France has close ties with Lebanon, a former colony, and with Hariri, who has a home in France after spending several years in the country. Macron said there had been informal contacts with Hariri, but no request to transfer him to France. Two French diplomats also said they were unaware of any plans to bring Hariri to France.
Macron said he would "emphasize the importance of Lebanese stability and integrity" in his talks in Riyadh, adding: "My wish is that all Lebanese political officials live freely in Lebanon ... which means having a very demanding stance on those who could threaten any leader."
Television pictures showed a smiling Macron being met at Riyadh airport by the crown prince.
In recent years, France has been able to nurture new links with the Sunni-ruled Gulf Arab states due to its tough stance on Iran in nuclear negotiations, and the broad similarity of their policies on conflicts across the Middle East.
However, the 32-year-old crown prince has emphasized closer ties with U.S. President Donald Trump at a time when Macron has in turn sought to improve relations with Iran, Saudi Arabia's Shi'ite rival for regional influence.

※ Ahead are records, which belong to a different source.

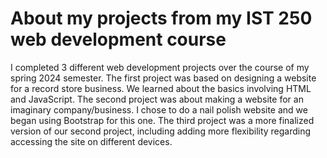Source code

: # About my projects from my IST 250 web development course
I completed 3 different web development projects over the course of my spring 2024 semester.
The first project was based on designing a website for a record store business. We learned about the basics involving HTML and JavaScript.
The second project was about making a website for an imaginary company/business. I chose to do a nail polish website and we began using Bootstrap for this one.
The third project was a more finalized version of our second project, including adding more flexibility regarding accessing the site on different devices.
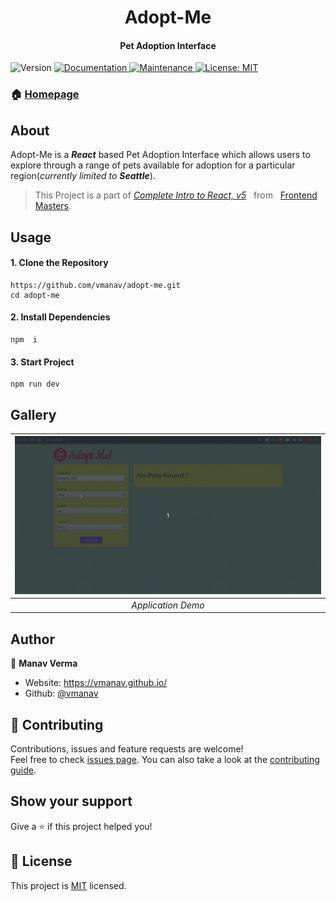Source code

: <h1 align="center">Adopt-Me</h1>
<h4 align="center">Pet Adoption Interface</h4>

<p>
  <img alt="Version" src="https://img.shields.io/badge/version-1.0.0-blue.svg?cacheSeconds=2592000" />
  <a href="https://github.com/vmanav/adopt-me#readme" target="_blank">
    <img alt="Documentation" src="https://img.shields.io/badge/documentation-yes-brightgreen.svg" />
  </a>
  <a href="https://github.com/vmanav/adopt-me/graphs/commit-activity" target="_blank">
    <img alt="Maintenance" src="https://img.shields.io/badge/Maintained%3F-yes-green.svg" />
  </a>
  <a href="https://github.com/vmanav/adopt-me/blob/master/LICENSE" target="_blank">
    <img alt="License: MIT" src="https://img.shields.io/github/license/vmanav/adopt-me" />
  </a>
</p>

### 🏠 [Homepage](https://github.com/vmanav/adopt-me#readme)

## About

Adopt-Me is a **_React_** based Pet Adoption Interface which allows users to explore through a range of pets available for adoption for a particular region(_currently limited to **Seattle**_).
<br />
>This Project is a part of *[Complete Intro to React, v5](https://frontendmasters.com/courses/complete-react-v5/)* &nbsp; from &nbsp; [Frontend Masters](https://frontendmasters.com/).

## Usage

#### 1. Clone the Repository

	https://github.com/vmanav/adopt-me.git
	cd adopt-me

#### 2. Install Dependencies

	npm  i

#### 3. Start Project

	npm run dev

## Gallery

|![Application Demo](/public/demo.gif)|
|:-------:|
|*Application Demo*|

## Author

👤 **Manav Verma**

* Website: https://vmanav.github.io/
* Github: [@vmanav](https://github.com/vmanav)

## 🤝 Contributing

Contributions, issues and feature requests are welcome!<br />Feel free to check [issues page](https://github.com/vmanav/adopt-me/issues). You can also take a look at the [contributing guide](https://github.com/vmanav/adopt-me/blob/master/CONTRIBUTING.md).

## Show your support

Give a ⭐️ if this project helped you!

## 📝 License

This project is [MIT](https://github.com/vmanav/adopt-me/blob/master/LICENSE) licensed.
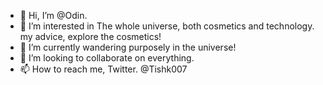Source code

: - 👋 Hi, I’m @Odin.
- 👀 I’m interested in The whole universe, both cosmetics and technology. my advice, explore the cosmetics!
- 🌱 I’m currently wandering purposely in the universe!
- 💞️ I’m looking to collaborate on everything.
- 📫 How to reach me, Twitter. @Tishk007

<!---
Odines7/Odines7 is a ✨ special ✨ repository because its `README.md` (this file) appears on your GitHub profile.
You can click the Preview link to take a look at your changes.
--->
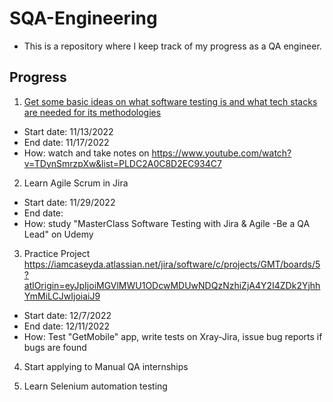 # SQA-Engineering
- This is a repository where I keep track of my progress as a QA engineer. 

## Progress
1. [Get some basic ideas on what software testing is and what tech stacks are needed for its methodologies](https://github.com/CaseyKim-01/QA-Engineering/blob/main/Guru99%20QA%20Basics.md)
- Start date: 11/13/2022
- End date: 11/17/2022
- How: watch and take notes on https://www.youtube.com/watch?v=TDynSmrzpXw&list=PLDC2A0C8D2EC934C7 

2. Learn Agile Scrum in Jira 
- Start date: 11/29/2022
- End date: 
- How: study "MasterClass Software Testing with Jira & Agile -Be a QA Lead" on Udemy

3. Practice Project https://iamcaseyda.atlassian.net/jira/software/c/projects/GMT/boards/5?atlOrigin=eyJpIjoiMGVlMWU1ODcwMDUwNDQzNzhiZjA4Y2I4ZDk2YjhhYmMiLCJwIjoiaiJ9 
- Start date: 12/7/2022
- End date: 12/11/2022
- How: Test "GetMobile" app, write tests on Xray-Jira, issue bug reports if bugs are found

4. Start applying to Manual QA internships 


5. Learn Selenium automation testing 




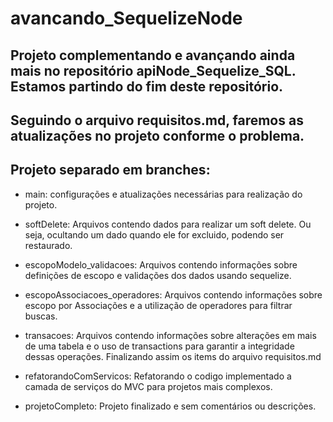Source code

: # avancando_SequelizeNode

## Projeto complementando e avançando ainda mais no repositório apiNode_Sequelize_SQL. Estamos partindo do fim deste repositório.

## Seguindo o arquivo requisitos.md, faremos as atualizações no projeto conforme o problema.

## Projeto separado em branches:

- main: configurações e atualizações necessárias para realização do projeto.

- softDelete: Arquivos contendo dados para realizar um soft delete. Ou seja, ocultando um dado quando ele for excluido, podendo ser restaurado.

- escopoModelo_validacoes: Arquivos contendo informações sobre definições de escopo e validações dos dados usando sequelize.

- escopoAssociacoes_operadores: Arquivos contendo informações sobre escopo por Associações e a utilização de operadores para filtrar buscas.

- transacoes: Arquivos contendo informações sobre alterações em mais de uma tabela e o uso de transactions para garantir a integridade dessas operações. Finalizando assim os items do arquivo requisitos.md

- refatorandoComServicos: Refatorando o codigo implementado a camada de serviços do MVC para projetos mais complexos.

- projetoCompleto: Projeto finalizado e sem comentários ou descrições.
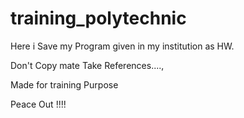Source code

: # training_polytechnic

Here i Save my Program given in my institution as HW.

Don't Copy mate Take References....,

Made for training Purpose

Peace Out !!!!
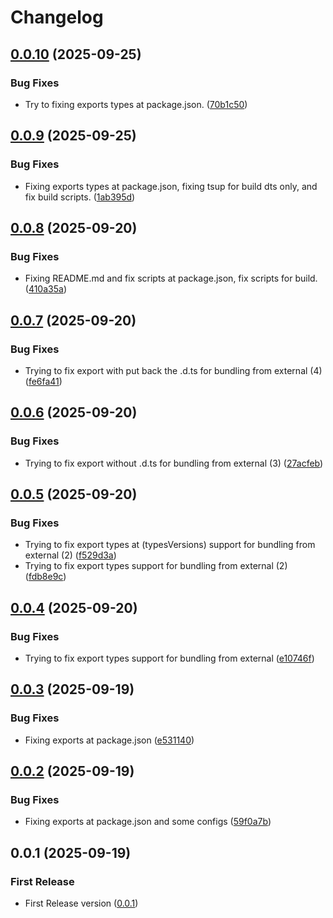 # Changelog

## [0.0.10](https://github.com/rzl-zone/ts-types-plus/compare/v0.0.9...v0.0.10) (2025-09-25)


### Bug Fixes

* Try to fixing exports types at package.json. ([70b1c50](https://github.com/rzl-zone/ts-types-plus/commit/70b1c50b815b1f91fad671453b6f026ece9d4775))

## [0.0.9](https://github.com/rzl-zone/ts-types-plus/compare/v0.0.8...v0.0.9) (2025-09-25)


### Bug Fixes

* Fixing exports types at package.json, fixing tsup for build dts only, and fix build scripts. ([1ab395d](https://github.com/rzl-zone/ts-types-plus/commit/1ab395d91e7747a429aa5a84abbadff5af0b6944))

## [0.0.8](https://github.com/rzl-zone/ts-types-plus/compare/v0.0.7...v0.0.8) (2025-09-20)


### Bug Fixes

* Fixing README.md and fix scripts at package.json, fix scripts for build. ([410a35a](https://github.com/rzl-zone/ts-types-plus/commit/410a35a1e6a6a8982f63bb2f92bc8c8d165e0e82))

## [0.0.7](https://github.com/rzl-zone/ts-types-plus/compare/v0.0.6...v0.0.7) (2025-09-20)


### Bug Fixes

* Trying to fix export  with put back the .d.ts for bundling from external (4) ([fe6fa41](https://github.com/rzl-zone/ts-types-plus/commit/fe6fa414d07fa7466bd473d8951b1927adc3cf1b))

## [0.0.6](https://github.com/rzl-zone/ts-types-plus/compare/v0.0.5...v0.0.6) (2025-09-20)


### Bug Fixes

* Trying to fix export  without .d.ts for bundling from external (3) ([27acfeb](https://github.com/rzl-zone/ts-types-plus/commit/27acfebc56e141adb085efd8ff173936f6c96d71))

## [0.0.5](https://github.com/rzl-zone/ts-types-plus/compare/v0.0.4...v0.0.5) (2025-09-20)


### Bug Fixes

* Trying to fix export types at (typesVersions) support for bundling from external (2) ([f529d3a](https://github.com/rzl-zone/ts-types-plus/commit/f529d3af89e35a9b1e4f8d1712496c4b3e0cff3b))
* Trying to fix export types support for bundling from external (2) ([fdb8e9c](https://github.com/rzl-zone/ts-types-plus/commit/fdb8e9cd1577aecb84a70175f600dd1d8738b824))

## [0.0.4](https://github.com/rzl-zone/ts-types-plus/compare/v0.0.3...v0.0.4) (2025-09-20)


### Bug Fixes

* Trying to fix export types support for bundling from external ([e10746f](https://github.com/rzl-zone/ts-types-plus/commit/e10746f494ecd2365e400c1baf461a2895952fa2))

## [0.0.3](https://github.com/rzl-zone/ts-types-plus/compare/v0.0.2...v0.0.3) (2025-09-19)


### Bug Fixes

* Fixing exports at package.json ([e531140](https://github.com/rzl-zone/ts-types-plus/commit/e531140891344d35e600948f50e75c744ddf7704))

## [0.0.2](https://github.com/rzl-zone/ts-types-plus/compare/v0.0.1...v0.0.2) (2025-09-19)


### Bug Fixes

* Fixing exports at package.json and some configs ([59f0a7b](https://github.com/rzl-zone/ts-types-plus/commit/59f0a7b1606f6343ea848f10cbac1b24f8781c0e))

## 0.0.1 (2025-09-19)


### First Release 

* First Release version ([0.0.1](https://github.com/rzl-zone/ts-types-plus/commit/40a82b7752ee54df284733227807f9a7f2dad131))
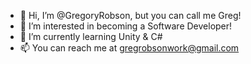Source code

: - 👋 Hi, I’m @GregoryRobson, but you can call me Greg!
- 👀 I’m interested in becoming a Software Developer!
- 🌱 I’m currently learning Unity & C#
- 📫 You can reach me at gregrobsonwork@gmail.com

<!---
GregoryRobson/GregoryRobson is a ✨ special ✨ repository because its `README.md` (this file) appears on your GitHub profile.
You can click the Preview link to take a look at your changes.
--->
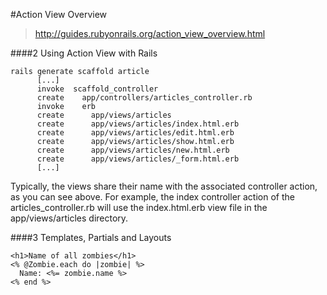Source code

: #Action View Overview

> http://guides.rubyonrails.org/action_view_overview.html

####2 Using Action View with Rails

    rails generate scaffold article
          [...]
          invoke  scaffold_controller
          create    app/controllers/articles_controller.rb
          invoke    erb
          create      app/views/articles
          create      app/views/articles/index.html.erb
          create      app/views/articles/edit.html.erb
          create      app/views/articles/show.html.erb
          create      app/views/articles/new.html.erb
          create      app/views/articles/_form.html.erb
          [...]
      
Typically, the views share their name with the associated controller action, as you can see above. For example, the index controller action of the articles_controller.rb will use the index.html.erb view file in the app/views/articles directory.
      
####3 Templates, Partials and Layouts

    <h1>Name of all zombies</h1>
    <% @Zombie.each do |zombie| %>
      Name: <%= zombie.name %>
    <% end %>

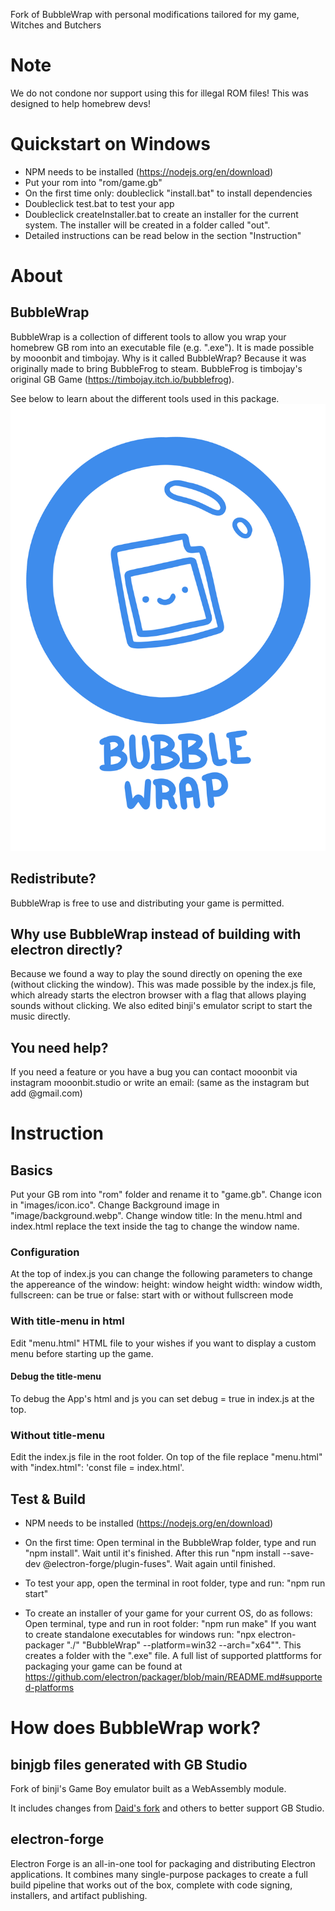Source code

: Fork of BubbleWrap with personal modifications tailored for my game, Witches and Butchers


# Note
We do not condone nor support using this for illegal ROM files! This was designed to help homebrew devs!
# Quickstart on Windows
- NPM needs to be installed (https://nodejs.org/en/download)
- Put your rom into "rom/game.gb"
- On the first time only: doubleclick "install.bat" to install dependencies
- Doubleclick test.bat to test your app
- Doubleclick createInstaller.bat to create an installer for the current system. The installer will be created in a folder called "out".
- Detailed instructions can be read below in the section "Instruction"
# About
## BubbleWrap
BubbleWrap is a collection of different tools to allow you wrap your homebrew GB rom into an executable file (e.g. ".exe"). It is made possible by mooonbit and timbojay.
Why is it called BubbleWrap? Because it was originally made to bring BubbleFrog to steam. BubbleFrog is timbojay's original GB Game (https://timbojay.itch.io/bubblefrog).

See below to learn about the different tools used in this package.
![BubbleWrap](./images/Bubblewrap_logo_blue.png)

## Redistribute?
BubbleWrap is free to use and distributing your game is permitted.

## Why use BubbleWrap instead of building with electron directly?
Because we found a way to play the sound directly on opening the exe (without clicking the window).
This was made possible by the index.js file, which already starts the electron browser with a flag that allows playing sounds without clicking. We also edited binji's emulator script to start the music directly.

## You need help?
If you need a feature or you have a bug you can contact mooonbit via instagram mooonbit.studio or write an email: (same as the instagram but add @gmail.com)

# Instruction
## Basics
Put your GB rom into "rom" folder and rename it to "game.gb".
Change icon in "images/icon.ico".
Change Background image in "image/background.webp".
Change window title:
In the menu.html and index.html replace the text inside the <title></title> tag to change the window name.

### Configuration
At the top of index.js you can change the following parameters to change the appereance of the window:
height: window height
width: window width,
fullscreen: can be true or false: start with or without fullscreen mode

### With title-menu in html
Edit "menu.html" HTML file to your wishes if you want to display a custom menu before starting up the game.

#### Debug the title-menu
To debug the App's html and js you can set debug = true in index.js at the top.

### Without title-menu
Edit the index.js file in the root folder. On top of the file replace "menu.html" with "index.html":
'const file = index.html'.

## Test & Build
- NPM needs to be installed (https://nodejs.org/en/download)
- On the first time: Open terminal in the BubbleWrap folder, type and run "npm install". Wait until it's finished. After this run "npm install --save-dev @electron-forge/plugin-fuses". Wait again until finished.

- To test your app, open the terminal in root folder, type and run: "npm run start"
- To create an installer of your game for your current OS, do as follows:
Open terminal, type and run in root folder: "npm run make"
If you want to create standalone executables for windows run:
"npx electron-packager "./" "BubbleWrap" --platform=win32 --arch="x64"". This creates a folder with the ".exe" file. A full list of supported plattforms for packaging your game can be found at https://github.com/electron/packager/blob/main/README.md#supported-platforms

# How does BubbleWrap work?
## binjgb files generated with GB Studio
Fork of binji's Game Boy emulator built as a WebAssembly module.

It includes changes from [Daid's fork](https://github.com/daid/binjgb) and others to better support GB Studio.

## electron-forge
Electron Forge is an all-in-one tool for packaging and distributing Electron applications. It combines many single-purpose packages to create a full build pipeline that works out of the box, complete with code signing, installers, and artifact publishing.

"STRONG CONCERNS ABOUT IRAN"
In Yemen, the Saudi-led military coalition fighting the Houthi movement said on Monday it had closed all air, land and sea ports to stem the flow of arms to the Houthis from Iran.
The United Nations said the move risked causing "the largest famine the world has seen for many decades, with millions of victims".
Macron said he would insist to Prince Mohammed that Riyadh must open the borders to allow humanitarian access.
On Iran, Macron repeated that he wanted to keep the landmark 2015 nuclear deal, which U.S. President Donald Trump has challenged.
But he said he was "very concerned" by Iran's ballistic missile program, mentioning a missile fired from Yemen and intercepted by Saudi Arabia on Saturday, and raised the prospect of possible sanctions with regard to those activities.
"There are extremely strong concerns about Iran. There are negotiations we need to start on Iran's ballistic missiles," he said.
"Like what was done in 2015 for the nuclear activities, it's necessary to put a framework in place for Iran's ballistic activities and open a process, with sanctions if needed, of negotiation that would enable (that)."
Iran has denied providing ballistic missiles to Yemeni Houthi rebels and says its missile program is purely defensive and should not be linked to the nuclear deal.
Macron reaffirmed his intention to go to Iran as part of efforts to talk to all the actors in the region, but warned about decisions that could destabilize the region further.
"Iran is a regional power ... there should be no naivety in terms of Iran, it is about standing beside our allies, in particular the United Arab Emirates, but it is about not having any policy that could create imbalances, conflicts in the region."